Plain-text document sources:
[Start of section]

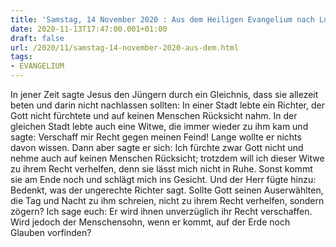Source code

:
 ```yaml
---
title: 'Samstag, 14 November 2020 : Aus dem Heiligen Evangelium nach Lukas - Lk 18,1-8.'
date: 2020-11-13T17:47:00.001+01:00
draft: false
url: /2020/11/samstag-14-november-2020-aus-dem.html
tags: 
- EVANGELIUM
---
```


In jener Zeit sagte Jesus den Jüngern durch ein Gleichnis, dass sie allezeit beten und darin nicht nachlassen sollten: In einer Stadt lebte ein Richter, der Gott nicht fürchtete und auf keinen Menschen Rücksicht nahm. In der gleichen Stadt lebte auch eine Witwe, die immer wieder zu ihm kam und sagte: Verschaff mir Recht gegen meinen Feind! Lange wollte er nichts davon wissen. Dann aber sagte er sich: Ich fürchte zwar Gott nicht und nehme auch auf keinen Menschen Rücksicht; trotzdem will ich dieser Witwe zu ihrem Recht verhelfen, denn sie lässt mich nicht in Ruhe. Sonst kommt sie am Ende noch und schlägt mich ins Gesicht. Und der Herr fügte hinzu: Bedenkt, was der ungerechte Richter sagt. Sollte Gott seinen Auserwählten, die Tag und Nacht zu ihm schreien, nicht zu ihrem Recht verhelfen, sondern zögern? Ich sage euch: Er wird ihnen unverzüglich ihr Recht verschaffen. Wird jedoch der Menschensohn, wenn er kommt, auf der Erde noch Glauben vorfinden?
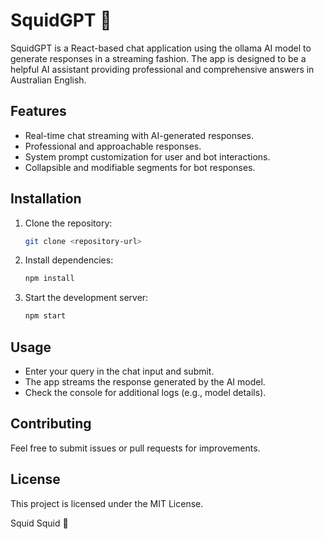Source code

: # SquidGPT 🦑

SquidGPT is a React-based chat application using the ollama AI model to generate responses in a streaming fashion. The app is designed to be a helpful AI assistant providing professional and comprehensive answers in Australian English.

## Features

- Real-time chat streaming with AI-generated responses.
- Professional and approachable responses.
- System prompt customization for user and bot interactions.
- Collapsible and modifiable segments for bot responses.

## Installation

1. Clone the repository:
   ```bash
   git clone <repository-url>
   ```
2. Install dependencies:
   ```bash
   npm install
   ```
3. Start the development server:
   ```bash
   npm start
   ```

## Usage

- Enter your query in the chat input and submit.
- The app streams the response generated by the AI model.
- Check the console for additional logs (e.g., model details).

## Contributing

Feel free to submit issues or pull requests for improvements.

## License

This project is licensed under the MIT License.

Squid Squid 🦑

[End of section]
[Start of section]

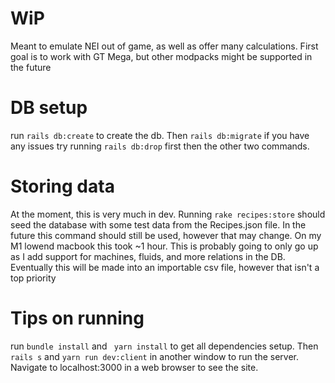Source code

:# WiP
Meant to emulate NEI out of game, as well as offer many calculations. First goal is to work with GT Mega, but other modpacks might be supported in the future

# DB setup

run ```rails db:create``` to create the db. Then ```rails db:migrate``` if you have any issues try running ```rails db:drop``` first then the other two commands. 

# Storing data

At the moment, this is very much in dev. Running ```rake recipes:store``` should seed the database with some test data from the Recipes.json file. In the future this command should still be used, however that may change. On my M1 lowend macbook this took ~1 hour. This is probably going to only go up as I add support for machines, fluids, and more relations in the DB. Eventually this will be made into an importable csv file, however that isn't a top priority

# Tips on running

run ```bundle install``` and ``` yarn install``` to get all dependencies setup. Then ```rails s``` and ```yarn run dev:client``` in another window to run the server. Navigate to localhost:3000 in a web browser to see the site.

[End of section]

WORK TO BE COMPLETED:
From the records above, copy each line in which the string "generated" occurs.

PROBLEM SOLUTION:
- Real-time chat streaming with AI-generated responses.
- The app streams the response generated by the AI model.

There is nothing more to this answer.